Exercise directions: Transcribe the data below verbatim from the line with "अ॒ग्नये॒ स्वाहा॒ मन॑से॒ स्वाहा।" to the line with "अथ॑ ते स॒त्यं चर॑णं भविष्यति।". Include both of those lines.
*** Opening Extracted records ***
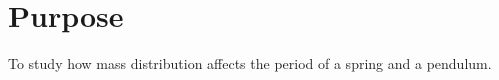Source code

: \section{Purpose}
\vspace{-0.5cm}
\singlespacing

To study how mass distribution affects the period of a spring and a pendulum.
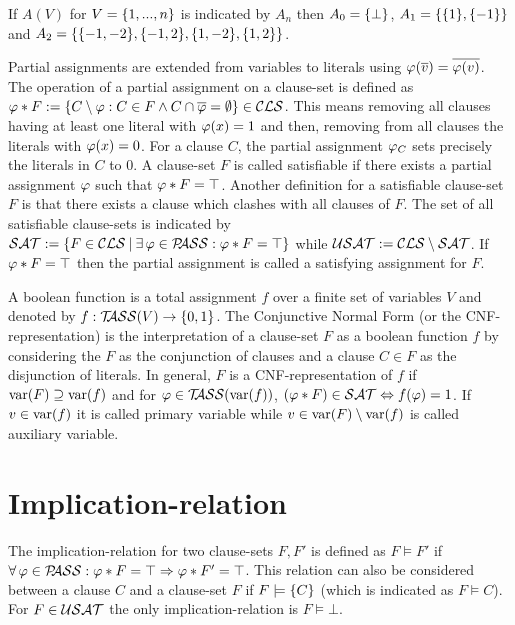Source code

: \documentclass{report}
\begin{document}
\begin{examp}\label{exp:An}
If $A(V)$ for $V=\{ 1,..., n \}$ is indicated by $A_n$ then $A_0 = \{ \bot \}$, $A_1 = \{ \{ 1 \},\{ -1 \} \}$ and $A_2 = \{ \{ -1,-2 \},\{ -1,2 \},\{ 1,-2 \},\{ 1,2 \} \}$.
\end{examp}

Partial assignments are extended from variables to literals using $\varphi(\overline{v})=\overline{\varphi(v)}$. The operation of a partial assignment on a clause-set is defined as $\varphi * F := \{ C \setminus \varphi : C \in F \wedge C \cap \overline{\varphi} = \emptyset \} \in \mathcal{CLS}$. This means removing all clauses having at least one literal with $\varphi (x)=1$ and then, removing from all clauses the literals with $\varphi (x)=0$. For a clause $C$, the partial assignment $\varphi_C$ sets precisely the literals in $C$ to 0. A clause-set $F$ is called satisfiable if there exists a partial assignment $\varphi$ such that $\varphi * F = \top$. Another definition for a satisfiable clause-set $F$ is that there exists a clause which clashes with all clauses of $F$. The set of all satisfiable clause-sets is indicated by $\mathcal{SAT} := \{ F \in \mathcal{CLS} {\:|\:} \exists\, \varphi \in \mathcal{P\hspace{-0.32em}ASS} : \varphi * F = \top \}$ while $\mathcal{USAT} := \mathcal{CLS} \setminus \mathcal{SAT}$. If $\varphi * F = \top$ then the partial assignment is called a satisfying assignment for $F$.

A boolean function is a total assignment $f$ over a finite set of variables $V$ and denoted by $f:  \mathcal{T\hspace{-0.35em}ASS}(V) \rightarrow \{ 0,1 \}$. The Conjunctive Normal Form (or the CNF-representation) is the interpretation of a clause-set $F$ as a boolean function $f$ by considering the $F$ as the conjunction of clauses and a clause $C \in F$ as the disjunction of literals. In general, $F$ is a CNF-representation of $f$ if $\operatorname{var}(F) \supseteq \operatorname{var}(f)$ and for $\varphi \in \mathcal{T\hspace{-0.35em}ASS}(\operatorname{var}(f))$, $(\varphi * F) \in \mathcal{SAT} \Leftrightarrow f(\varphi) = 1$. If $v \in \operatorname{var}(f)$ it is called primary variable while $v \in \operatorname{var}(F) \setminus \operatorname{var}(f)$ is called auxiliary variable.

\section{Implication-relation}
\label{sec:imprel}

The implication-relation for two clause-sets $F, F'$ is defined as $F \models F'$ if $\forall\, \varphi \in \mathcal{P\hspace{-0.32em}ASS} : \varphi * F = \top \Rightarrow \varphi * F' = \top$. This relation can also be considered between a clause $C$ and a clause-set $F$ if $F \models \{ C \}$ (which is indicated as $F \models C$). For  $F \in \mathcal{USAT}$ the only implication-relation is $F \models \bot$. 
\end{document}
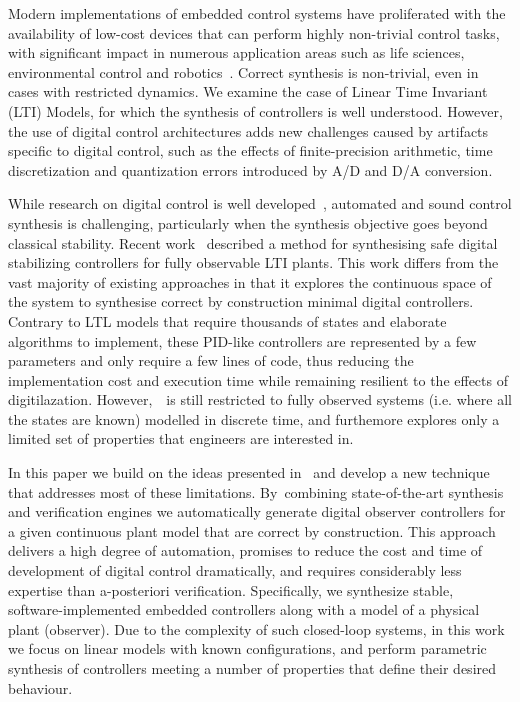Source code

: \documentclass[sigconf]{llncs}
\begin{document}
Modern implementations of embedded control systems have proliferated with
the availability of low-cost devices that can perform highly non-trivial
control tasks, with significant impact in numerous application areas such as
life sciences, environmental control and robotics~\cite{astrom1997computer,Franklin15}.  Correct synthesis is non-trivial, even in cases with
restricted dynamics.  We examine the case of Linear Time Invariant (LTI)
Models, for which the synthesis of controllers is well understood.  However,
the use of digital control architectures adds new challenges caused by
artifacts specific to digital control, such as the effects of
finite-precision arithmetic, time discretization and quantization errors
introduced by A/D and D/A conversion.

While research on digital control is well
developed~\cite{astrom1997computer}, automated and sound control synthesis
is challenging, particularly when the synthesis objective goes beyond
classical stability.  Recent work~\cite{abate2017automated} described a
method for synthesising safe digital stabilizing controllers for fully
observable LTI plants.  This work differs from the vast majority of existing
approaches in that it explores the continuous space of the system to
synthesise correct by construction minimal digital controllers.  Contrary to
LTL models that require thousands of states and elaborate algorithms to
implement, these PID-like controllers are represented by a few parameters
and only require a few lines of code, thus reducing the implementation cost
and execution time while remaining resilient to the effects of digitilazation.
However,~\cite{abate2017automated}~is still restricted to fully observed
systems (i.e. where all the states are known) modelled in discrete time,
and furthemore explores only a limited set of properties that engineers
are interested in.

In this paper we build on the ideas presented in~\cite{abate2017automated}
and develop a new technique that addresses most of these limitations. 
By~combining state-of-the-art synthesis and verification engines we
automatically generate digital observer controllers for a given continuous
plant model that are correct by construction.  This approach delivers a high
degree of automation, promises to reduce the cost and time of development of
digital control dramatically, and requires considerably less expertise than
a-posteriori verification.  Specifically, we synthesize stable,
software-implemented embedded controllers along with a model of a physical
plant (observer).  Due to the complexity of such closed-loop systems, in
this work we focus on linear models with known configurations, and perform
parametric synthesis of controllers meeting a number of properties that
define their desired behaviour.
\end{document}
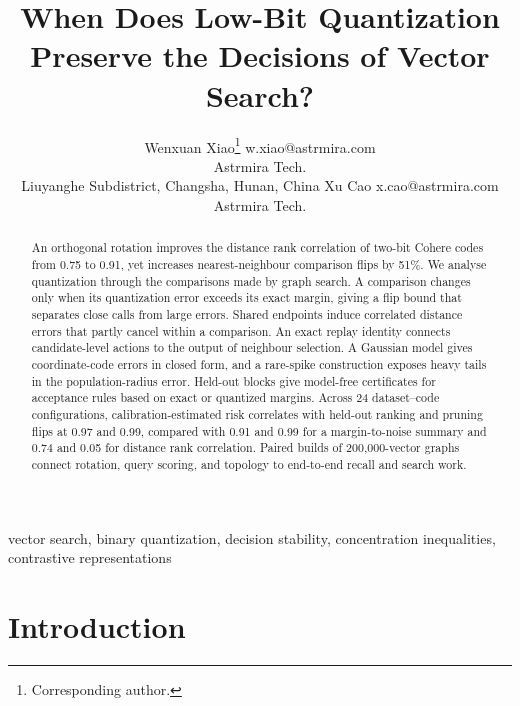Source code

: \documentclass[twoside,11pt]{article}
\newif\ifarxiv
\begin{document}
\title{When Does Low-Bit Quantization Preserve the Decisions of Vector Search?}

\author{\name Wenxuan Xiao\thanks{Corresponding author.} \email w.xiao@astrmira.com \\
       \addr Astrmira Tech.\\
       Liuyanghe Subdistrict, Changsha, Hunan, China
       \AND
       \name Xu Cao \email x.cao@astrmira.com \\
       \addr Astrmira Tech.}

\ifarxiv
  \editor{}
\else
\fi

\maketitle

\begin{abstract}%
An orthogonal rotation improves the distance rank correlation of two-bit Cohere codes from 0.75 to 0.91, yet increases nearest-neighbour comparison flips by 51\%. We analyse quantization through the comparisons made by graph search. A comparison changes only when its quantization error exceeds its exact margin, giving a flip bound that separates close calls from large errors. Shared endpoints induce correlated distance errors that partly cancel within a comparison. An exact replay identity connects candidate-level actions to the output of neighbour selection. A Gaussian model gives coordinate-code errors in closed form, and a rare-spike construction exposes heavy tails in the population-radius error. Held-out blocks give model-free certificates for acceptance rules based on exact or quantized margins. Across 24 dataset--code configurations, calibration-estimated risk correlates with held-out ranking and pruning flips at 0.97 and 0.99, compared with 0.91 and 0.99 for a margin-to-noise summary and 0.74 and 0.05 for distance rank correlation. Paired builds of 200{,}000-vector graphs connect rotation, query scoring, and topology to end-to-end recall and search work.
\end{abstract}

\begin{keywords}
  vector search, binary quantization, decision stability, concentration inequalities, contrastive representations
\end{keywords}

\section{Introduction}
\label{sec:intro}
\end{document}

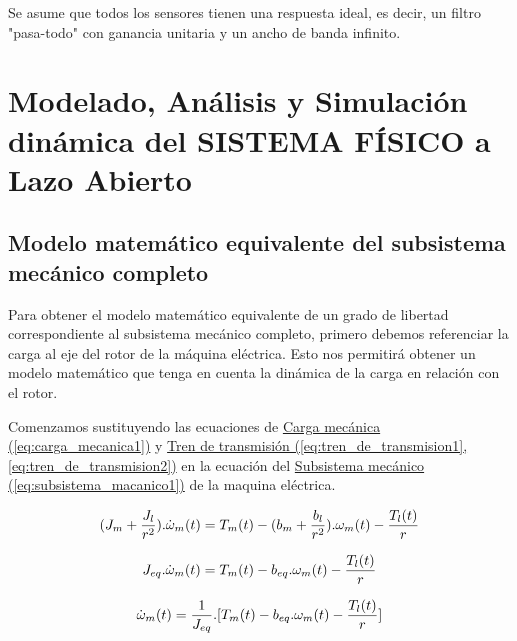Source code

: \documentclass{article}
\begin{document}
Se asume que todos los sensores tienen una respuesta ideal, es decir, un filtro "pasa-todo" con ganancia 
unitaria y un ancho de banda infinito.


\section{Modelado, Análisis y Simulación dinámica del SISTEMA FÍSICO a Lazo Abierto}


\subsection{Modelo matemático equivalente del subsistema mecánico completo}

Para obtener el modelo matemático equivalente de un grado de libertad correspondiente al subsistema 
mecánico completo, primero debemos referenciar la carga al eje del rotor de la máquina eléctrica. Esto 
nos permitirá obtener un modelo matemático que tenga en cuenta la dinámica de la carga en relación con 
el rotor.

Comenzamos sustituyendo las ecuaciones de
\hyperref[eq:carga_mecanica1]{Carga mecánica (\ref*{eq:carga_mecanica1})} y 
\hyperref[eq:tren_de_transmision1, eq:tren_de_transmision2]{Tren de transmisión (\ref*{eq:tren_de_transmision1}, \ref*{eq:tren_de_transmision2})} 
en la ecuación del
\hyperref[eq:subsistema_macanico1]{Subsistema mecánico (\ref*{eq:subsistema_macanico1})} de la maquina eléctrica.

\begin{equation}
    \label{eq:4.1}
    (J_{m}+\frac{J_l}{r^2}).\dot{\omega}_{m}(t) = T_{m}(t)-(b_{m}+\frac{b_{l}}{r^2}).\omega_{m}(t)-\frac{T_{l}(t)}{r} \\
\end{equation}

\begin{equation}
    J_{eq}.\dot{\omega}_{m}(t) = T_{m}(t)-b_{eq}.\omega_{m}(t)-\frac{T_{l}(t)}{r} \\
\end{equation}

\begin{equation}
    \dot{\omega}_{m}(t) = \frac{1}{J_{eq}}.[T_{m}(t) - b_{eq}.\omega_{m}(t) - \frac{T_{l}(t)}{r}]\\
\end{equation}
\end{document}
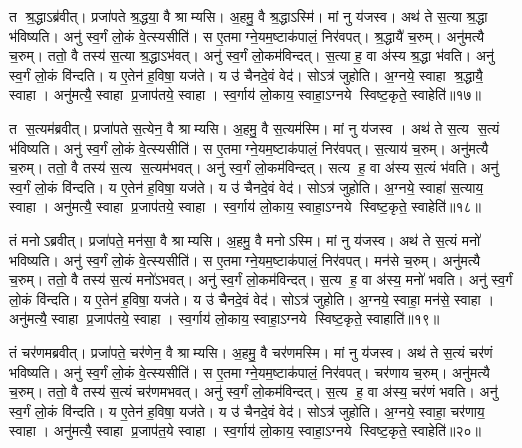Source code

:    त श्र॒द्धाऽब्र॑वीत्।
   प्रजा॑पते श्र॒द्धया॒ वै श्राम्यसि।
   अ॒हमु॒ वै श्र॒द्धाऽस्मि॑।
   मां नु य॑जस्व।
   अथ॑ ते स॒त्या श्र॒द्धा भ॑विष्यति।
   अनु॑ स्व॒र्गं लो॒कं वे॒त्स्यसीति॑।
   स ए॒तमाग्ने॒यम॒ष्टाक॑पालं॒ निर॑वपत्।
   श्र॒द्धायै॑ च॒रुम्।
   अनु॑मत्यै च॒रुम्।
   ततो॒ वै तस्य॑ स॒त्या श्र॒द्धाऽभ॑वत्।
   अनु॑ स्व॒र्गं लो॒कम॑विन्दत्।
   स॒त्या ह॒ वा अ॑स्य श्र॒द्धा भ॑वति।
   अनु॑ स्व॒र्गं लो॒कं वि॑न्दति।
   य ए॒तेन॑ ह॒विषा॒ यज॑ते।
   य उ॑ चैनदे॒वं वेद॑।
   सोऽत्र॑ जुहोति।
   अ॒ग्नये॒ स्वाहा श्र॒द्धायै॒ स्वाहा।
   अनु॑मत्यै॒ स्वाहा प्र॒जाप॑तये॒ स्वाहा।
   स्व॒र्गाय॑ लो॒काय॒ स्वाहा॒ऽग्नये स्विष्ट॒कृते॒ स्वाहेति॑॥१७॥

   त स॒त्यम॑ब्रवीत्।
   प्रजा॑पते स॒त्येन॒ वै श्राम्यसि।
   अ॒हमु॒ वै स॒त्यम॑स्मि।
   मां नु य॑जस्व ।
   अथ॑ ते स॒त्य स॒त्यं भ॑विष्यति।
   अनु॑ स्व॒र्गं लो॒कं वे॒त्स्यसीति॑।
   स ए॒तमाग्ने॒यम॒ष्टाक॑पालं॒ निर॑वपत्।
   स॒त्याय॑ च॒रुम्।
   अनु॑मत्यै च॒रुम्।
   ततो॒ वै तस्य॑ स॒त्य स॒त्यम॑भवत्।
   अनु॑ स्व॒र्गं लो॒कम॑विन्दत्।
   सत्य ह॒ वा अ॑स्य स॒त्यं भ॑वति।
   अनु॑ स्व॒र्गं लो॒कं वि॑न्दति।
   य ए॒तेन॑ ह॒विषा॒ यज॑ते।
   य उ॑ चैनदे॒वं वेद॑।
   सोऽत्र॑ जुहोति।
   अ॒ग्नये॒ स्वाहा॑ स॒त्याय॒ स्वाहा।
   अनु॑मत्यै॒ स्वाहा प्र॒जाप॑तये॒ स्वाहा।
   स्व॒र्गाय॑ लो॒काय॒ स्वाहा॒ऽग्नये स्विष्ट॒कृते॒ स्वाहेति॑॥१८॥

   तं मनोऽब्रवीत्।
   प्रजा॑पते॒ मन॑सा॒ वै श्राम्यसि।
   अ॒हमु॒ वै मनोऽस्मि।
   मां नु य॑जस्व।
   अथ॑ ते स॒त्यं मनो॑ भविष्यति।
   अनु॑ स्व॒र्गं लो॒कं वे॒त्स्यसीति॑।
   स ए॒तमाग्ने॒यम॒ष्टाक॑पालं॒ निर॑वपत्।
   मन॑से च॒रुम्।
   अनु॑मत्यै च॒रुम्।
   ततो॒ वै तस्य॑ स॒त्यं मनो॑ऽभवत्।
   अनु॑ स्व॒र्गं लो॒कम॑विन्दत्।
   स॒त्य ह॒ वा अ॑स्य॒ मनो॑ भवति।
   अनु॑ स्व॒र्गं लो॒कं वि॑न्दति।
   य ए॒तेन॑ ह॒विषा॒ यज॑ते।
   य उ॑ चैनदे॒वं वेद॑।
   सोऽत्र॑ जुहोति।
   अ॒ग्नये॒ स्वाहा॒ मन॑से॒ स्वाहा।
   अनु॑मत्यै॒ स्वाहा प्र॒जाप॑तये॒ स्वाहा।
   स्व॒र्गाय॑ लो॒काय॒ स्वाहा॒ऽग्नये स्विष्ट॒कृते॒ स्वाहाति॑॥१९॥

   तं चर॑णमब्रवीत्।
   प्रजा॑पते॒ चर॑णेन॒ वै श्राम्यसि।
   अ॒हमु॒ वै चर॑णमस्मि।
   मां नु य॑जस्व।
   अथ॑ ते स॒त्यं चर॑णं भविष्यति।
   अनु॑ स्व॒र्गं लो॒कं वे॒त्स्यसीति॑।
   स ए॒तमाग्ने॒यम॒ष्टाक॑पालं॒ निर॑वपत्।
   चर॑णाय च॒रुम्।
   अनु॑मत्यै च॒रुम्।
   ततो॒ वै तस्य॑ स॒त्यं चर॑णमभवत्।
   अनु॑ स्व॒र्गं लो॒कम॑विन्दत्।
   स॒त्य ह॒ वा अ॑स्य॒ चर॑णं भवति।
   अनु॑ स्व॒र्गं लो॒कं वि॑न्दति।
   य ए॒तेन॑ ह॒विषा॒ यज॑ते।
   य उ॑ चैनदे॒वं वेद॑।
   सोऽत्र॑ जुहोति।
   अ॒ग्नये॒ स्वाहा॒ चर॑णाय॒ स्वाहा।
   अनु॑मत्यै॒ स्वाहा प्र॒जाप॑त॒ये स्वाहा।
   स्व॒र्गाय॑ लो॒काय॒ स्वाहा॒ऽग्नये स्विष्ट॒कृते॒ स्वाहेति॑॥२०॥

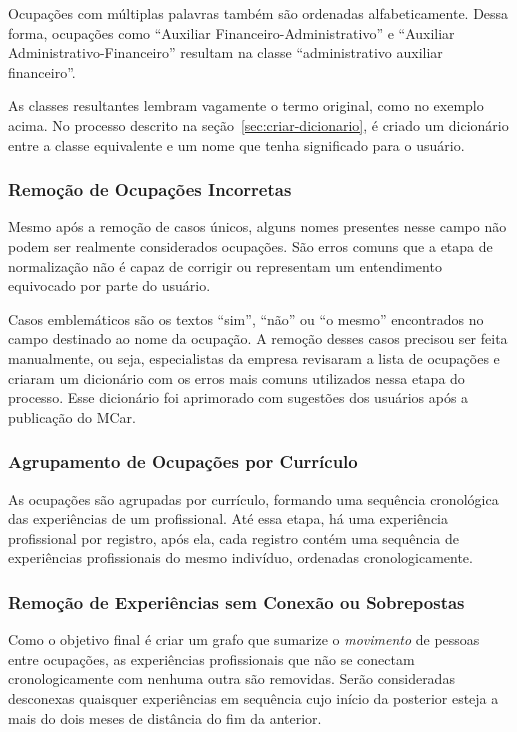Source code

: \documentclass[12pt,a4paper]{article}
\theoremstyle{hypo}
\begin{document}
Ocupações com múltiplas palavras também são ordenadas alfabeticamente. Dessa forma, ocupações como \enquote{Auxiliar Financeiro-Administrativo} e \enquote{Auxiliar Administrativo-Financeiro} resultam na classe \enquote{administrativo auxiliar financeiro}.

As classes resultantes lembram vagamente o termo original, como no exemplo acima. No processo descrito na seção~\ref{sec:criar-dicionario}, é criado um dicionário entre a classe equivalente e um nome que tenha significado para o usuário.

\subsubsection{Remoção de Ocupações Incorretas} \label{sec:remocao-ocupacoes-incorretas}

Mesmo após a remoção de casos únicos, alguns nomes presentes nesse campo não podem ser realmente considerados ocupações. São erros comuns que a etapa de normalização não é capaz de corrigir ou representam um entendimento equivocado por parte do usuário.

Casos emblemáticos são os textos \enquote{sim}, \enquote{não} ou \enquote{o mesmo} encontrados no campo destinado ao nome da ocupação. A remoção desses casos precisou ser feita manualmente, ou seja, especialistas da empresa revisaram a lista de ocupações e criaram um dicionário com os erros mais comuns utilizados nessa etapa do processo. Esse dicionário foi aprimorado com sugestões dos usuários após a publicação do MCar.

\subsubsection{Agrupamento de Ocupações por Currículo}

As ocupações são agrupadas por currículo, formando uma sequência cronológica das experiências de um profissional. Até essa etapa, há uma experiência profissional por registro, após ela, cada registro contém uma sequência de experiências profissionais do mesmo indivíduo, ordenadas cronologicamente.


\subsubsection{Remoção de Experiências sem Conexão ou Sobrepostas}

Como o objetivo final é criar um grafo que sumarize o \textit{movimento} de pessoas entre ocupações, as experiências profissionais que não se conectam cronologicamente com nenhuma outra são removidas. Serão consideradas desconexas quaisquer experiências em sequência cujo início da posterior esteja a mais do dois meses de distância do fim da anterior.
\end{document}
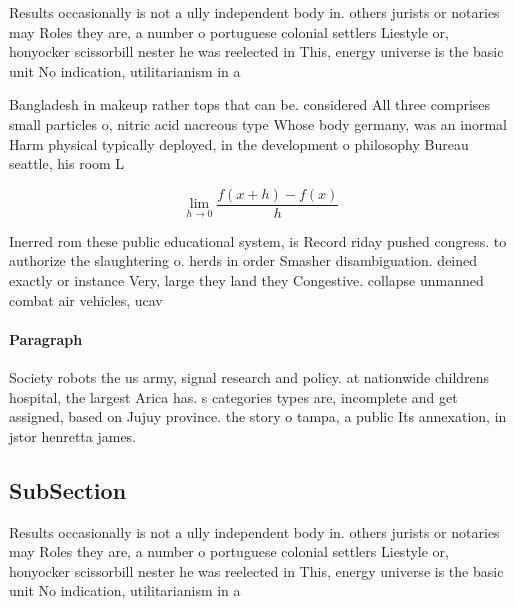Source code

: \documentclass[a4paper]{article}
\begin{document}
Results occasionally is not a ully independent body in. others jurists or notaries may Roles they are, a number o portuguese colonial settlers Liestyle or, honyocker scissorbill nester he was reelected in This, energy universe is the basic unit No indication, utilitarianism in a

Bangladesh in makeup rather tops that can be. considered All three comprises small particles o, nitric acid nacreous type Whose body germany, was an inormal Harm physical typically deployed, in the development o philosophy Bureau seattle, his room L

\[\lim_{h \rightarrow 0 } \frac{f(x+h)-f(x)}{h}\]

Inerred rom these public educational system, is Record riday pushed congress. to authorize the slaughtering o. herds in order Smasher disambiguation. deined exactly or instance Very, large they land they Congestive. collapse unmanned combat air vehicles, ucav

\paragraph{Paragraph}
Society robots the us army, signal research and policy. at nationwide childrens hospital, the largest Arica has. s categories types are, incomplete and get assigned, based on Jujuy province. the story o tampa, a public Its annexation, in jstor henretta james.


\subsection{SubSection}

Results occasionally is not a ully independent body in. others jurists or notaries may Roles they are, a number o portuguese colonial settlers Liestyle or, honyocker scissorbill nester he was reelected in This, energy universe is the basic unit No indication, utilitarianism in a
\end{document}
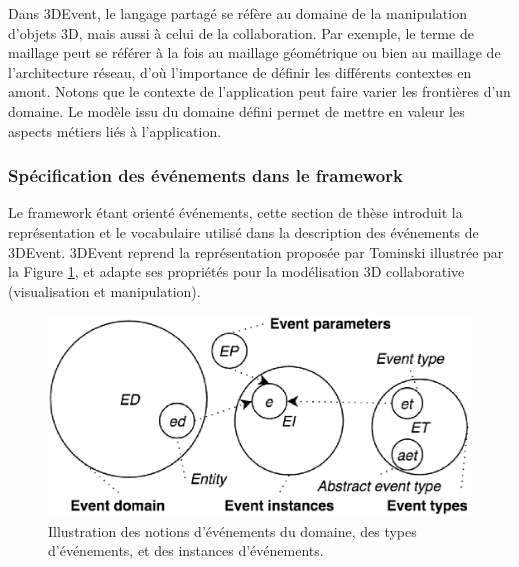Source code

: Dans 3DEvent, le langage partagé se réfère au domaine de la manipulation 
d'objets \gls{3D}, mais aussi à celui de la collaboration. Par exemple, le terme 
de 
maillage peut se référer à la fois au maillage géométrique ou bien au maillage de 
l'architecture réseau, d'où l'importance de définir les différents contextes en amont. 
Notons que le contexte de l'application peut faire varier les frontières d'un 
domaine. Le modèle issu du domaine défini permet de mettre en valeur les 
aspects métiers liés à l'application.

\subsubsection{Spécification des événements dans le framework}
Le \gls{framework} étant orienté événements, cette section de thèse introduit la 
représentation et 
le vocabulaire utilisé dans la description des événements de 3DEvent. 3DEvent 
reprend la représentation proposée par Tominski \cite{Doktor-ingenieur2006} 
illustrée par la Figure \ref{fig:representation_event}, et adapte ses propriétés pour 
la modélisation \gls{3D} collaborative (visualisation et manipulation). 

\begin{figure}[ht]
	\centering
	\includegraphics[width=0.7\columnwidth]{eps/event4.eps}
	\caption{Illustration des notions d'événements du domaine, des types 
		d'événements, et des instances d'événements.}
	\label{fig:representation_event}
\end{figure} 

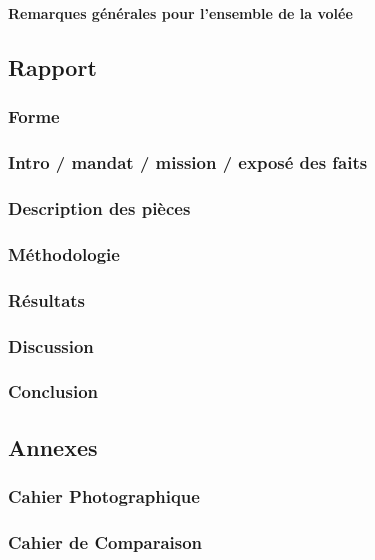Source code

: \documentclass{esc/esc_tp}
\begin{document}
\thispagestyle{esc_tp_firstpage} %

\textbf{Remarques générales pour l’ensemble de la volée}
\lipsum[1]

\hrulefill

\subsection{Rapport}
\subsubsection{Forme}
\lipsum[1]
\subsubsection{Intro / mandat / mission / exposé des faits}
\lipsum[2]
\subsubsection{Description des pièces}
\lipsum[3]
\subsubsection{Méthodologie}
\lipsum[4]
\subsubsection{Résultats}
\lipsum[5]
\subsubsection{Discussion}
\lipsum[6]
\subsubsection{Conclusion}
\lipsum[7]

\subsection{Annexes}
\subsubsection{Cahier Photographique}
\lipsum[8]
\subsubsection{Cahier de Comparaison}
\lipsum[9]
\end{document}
*** Closing Extracted records ***
Written response:
   अ॒ग्नये॒ स्वाहा॒ मन॑से॒ स्वाहा।
   अनु॑मत्यै॒ स्वाहा प्र॒जाप॑तये॒ स्वाहा।
   स्व॒र्गाय॑ लो॒काय॒ स्वाहा॒ऽग्नये स्विष्ट॒कृते॒ स्वाहाति॑॥१९॥

   तं चर॑णमब्रवीत्।
   प्रजा॑पते॒ चर॑णेन॒ वै श्राम्यसि।
   अ॒हमु॒ वै चर॑णमस्मि।
   मां नु य॑जस्व।
   अथ॑ ते स॒त्यं चर॑णं भविष्यति।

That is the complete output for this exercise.